### ASSIGNMENT
Beginning with the line below that contains "1) C'est le" and ending with the line that contains "Dynamic Binding: Polymorphism", copy every line exactly. Copy nothing else.
____ EXTRACTED INFORMATION
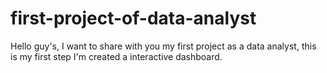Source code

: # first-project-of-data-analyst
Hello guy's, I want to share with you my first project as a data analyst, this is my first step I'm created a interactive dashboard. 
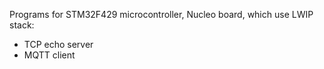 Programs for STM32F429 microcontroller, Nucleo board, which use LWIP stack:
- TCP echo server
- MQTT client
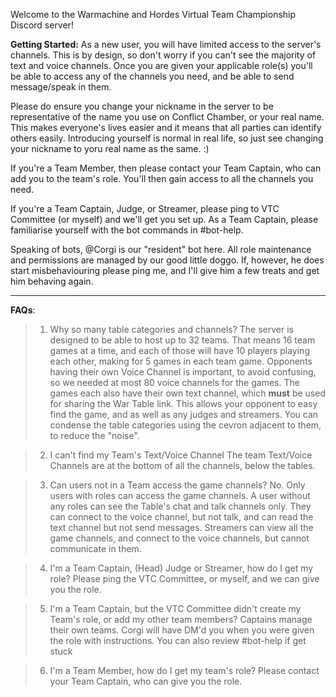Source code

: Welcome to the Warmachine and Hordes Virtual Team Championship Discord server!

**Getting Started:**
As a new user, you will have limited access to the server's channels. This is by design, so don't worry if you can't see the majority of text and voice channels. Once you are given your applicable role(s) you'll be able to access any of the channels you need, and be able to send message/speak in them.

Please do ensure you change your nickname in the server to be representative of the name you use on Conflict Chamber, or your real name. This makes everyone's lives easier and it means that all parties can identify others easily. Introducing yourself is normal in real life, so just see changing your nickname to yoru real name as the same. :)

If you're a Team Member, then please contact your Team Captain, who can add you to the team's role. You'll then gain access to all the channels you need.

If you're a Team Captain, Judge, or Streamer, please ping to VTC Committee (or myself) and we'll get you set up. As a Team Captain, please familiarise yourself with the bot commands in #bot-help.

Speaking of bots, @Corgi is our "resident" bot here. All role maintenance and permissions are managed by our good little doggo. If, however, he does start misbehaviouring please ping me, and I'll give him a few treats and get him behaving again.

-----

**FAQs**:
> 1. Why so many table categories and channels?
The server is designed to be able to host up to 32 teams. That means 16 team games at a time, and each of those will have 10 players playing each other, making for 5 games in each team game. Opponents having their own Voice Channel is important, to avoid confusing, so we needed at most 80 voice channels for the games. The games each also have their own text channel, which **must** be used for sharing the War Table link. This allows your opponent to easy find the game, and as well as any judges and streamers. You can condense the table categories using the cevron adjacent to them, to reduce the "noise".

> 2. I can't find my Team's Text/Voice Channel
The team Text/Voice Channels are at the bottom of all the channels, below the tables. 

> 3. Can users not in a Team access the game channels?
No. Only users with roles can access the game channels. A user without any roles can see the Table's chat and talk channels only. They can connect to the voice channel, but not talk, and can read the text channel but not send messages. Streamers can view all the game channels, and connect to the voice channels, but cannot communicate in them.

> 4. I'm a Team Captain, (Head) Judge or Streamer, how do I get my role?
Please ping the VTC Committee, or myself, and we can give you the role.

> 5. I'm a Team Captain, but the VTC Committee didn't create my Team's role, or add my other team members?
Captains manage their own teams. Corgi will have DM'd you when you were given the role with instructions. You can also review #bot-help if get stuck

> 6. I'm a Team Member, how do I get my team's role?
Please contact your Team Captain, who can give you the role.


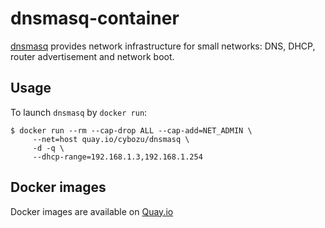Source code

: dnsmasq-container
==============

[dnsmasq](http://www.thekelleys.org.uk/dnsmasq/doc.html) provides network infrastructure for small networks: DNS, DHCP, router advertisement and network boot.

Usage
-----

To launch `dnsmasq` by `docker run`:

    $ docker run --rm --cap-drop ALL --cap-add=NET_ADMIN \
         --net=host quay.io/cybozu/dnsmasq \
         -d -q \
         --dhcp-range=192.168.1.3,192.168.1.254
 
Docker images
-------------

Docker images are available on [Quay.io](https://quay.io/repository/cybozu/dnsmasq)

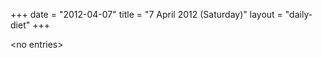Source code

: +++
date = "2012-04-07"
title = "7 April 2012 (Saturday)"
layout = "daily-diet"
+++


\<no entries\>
________
____ EXTRACTED INFORMATION
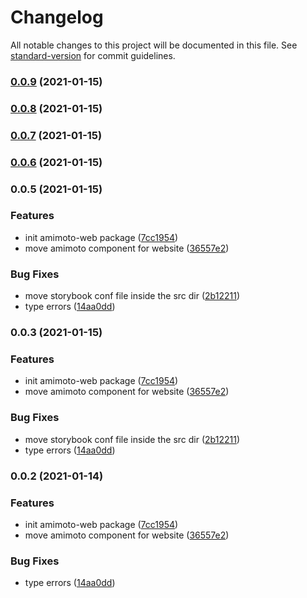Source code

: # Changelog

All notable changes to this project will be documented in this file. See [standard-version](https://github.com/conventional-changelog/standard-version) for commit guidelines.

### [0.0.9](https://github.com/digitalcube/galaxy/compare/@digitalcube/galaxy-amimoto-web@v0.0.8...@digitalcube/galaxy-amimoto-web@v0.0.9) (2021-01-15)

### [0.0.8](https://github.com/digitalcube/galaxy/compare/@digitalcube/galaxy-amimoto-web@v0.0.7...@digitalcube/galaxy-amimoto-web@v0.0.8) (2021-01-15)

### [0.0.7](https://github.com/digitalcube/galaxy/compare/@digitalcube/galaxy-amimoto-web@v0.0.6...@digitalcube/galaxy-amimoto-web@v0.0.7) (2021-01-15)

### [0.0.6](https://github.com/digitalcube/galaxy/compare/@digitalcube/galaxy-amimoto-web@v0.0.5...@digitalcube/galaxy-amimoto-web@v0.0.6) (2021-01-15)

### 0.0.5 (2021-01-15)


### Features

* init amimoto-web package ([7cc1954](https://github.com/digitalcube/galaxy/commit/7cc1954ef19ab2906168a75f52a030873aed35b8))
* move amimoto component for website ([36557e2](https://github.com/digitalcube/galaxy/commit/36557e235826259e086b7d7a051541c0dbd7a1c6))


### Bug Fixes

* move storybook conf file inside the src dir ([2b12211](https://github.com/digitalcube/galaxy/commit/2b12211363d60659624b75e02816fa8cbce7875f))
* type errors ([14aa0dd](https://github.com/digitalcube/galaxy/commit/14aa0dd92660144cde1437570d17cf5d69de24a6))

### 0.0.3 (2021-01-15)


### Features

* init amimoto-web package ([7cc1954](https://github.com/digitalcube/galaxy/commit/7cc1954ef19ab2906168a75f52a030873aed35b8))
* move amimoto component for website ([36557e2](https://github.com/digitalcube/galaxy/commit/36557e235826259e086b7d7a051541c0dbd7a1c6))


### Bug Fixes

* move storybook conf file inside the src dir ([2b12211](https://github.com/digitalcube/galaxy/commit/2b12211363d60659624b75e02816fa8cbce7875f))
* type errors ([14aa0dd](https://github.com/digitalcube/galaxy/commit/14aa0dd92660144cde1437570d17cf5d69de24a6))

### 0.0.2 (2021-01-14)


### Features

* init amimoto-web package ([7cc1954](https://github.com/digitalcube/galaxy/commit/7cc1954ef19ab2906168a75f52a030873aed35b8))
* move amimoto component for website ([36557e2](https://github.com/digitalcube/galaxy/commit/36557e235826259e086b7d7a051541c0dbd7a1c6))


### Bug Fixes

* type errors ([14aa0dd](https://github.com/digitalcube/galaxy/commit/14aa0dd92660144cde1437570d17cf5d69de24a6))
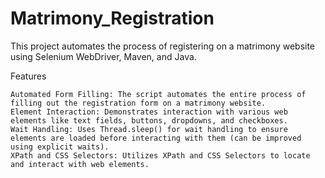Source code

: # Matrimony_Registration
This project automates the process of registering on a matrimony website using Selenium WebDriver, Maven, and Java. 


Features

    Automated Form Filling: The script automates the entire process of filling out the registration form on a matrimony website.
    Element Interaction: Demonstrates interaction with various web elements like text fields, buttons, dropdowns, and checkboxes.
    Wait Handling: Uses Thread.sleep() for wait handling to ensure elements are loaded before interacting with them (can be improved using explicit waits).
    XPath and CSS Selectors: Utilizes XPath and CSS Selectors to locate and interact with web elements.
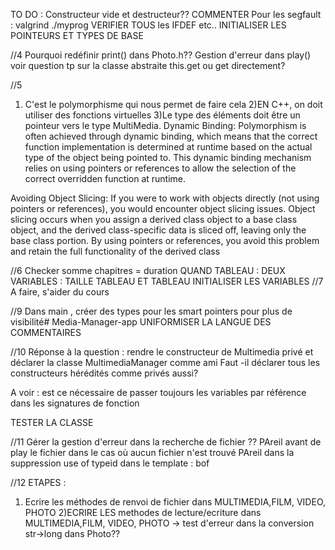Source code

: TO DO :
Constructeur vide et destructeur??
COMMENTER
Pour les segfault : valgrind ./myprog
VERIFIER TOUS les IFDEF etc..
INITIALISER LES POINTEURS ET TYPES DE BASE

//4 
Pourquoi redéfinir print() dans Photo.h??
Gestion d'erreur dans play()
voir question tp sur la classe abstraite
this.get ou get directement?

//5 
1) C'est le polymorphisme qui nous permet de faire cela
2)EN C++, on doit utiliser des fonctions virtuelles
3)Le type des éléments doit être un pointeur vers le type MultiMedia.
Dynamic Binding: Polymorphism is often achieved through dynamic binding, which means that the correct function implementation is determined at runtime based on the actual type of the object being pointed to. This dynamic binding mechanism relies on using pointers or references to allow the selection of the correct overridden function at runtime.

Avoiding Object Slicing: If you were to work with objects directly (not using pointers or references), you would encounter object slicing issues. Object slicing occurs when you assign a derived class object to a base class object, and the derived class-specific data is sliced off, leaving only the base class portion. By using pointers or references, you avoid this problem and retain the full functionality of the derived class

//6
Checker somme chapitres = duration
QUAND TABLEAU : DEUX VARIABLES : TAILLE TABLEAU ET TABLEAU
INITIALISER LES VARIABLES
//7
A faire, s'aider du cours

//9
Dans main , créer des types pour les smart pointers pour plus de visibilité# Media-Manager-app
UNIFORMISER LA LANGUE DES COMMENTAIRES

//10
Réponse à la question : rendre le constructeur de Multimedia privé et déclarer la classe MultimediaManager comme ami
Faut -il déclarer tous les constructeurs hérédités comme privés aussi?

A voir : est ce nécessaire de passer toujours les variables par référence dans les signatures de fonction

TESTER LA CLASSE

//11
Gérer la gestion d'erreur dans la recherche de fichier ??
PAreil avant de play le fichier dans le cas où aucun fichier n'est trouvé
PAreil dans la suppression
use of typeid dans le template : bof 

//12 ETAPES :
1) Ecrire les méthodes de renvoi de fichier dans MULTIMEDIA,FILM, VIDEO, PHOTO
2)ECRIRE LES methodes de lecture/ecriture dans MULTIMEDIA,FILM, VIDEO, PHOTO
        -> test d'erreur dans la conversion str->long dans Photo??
________
____ EXTRACTED INFORMATION
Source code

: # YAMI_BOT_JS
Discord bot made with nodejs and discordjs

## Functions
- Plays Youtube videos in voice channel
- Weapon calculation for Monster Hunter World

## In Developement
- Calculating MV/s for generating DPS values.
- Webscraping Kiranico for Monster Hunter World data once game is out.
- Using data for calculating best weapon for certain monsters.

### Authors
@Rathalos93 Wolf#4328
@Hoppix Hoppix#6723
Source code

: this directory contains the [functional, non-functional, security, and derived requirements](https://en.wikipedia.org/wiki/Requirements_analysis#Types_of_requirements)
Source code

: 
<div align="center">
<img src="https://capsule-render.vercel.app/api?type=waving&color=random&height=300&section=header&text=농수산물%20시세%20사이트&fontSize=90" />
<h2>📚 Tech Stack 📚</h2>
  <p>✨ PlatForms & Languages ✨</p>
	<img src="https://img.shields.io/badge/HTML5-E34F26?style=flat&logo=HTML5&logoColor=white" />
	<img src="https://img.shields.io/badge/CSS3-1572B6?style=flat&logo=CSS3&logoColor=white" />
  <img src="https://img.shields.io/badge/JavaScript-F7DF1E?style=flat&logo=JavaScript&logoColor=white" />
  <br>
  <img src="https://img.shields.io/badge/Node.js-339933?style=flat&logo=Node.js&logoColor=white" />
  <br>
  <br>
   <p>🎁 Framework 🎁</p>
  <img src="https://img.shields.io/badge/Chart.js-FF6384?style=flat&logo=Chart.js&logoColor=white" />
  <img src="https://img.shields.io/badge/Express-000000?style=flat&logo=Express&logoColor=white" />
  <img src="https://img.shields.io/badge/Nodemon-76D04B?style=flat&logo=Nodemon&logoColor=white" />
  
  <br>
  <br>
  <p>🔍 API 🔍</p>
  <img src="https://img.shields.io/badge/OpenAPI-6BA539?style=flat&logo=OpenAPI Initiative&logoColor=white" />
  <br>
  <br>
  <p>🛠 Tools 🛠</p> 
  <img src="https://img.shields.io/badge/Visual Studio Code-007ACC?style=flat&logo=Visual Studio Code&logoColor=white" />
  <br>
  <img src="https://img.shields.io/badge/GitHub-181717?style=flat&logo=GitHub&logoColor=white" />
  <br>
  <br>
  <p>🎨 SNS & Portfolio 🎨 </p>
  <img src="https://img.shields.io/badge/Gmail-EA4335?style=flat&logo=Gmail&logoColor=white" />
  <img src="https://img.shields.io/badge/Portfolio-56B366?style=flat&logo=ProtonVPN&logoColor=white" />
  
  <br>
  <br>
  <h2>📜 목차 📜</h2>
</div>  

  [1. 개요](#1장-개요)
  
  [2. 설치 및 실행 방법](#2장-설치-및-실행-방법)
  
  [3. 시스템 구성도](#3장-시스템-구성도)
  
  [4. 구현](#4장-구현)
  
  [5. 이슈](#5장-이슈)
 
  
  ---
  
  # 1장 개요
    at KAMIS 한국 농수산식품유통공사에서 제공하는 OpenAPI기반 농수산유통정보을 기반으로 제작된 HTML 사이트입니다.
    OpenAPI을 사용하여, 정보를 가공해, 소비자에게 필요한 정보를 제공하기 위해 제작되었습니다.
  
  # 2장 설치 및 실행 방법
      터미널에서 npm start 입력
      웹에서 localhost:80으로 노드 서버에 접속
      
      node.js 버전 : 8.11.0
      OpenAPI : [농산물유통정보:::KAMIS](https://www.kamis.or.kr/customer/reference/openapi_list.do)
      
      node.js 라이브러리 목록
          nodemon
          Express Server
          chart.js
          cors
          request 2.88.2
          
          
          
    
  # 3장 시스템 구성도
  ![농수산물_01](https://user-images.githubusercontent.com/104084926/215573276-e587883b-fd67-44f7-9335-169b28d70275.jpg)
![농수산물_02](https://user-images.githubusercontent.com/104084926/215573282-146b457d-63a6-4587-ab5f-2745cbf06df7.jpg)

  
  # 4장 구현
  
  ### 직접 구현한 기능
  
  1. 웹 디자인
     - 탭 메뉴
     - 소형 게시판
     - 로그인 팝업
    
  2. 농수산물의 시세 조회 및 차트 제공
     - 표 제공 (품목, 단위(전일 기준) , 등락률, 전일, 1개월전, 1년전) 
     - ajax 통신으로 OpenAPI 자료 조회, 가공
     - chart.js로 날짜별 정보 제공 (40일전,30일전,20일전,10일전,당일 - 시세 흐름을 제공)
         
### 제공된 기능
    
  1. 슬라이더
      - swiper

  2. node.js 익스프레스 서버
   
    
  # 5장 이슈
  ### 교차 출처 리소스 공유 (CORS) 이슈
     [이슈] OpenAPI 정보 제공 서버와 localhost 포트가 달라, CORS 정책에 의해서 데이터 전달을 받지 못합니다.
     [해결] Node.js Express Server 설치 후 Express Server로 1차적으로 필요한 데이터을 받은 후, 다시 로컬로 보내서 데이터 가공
________
### REPLY TO THE TASK
1) C'est le polymorphisme qui nous permet de faire cela
2)EN C++, on doit utiliser des fonctions virtuelles
3)Le type des éléments doit être un pointeur vers le type MultiMedia.
Dynamic Binding: Polymorphism is often achieved through dynamic binding, which means that the correct function implementation is determined at runtime based on the actual type of the object being pointed to. This dynamic binding mechanism relies on using pointers or references to allow the selection of the correct overridden function at runtime.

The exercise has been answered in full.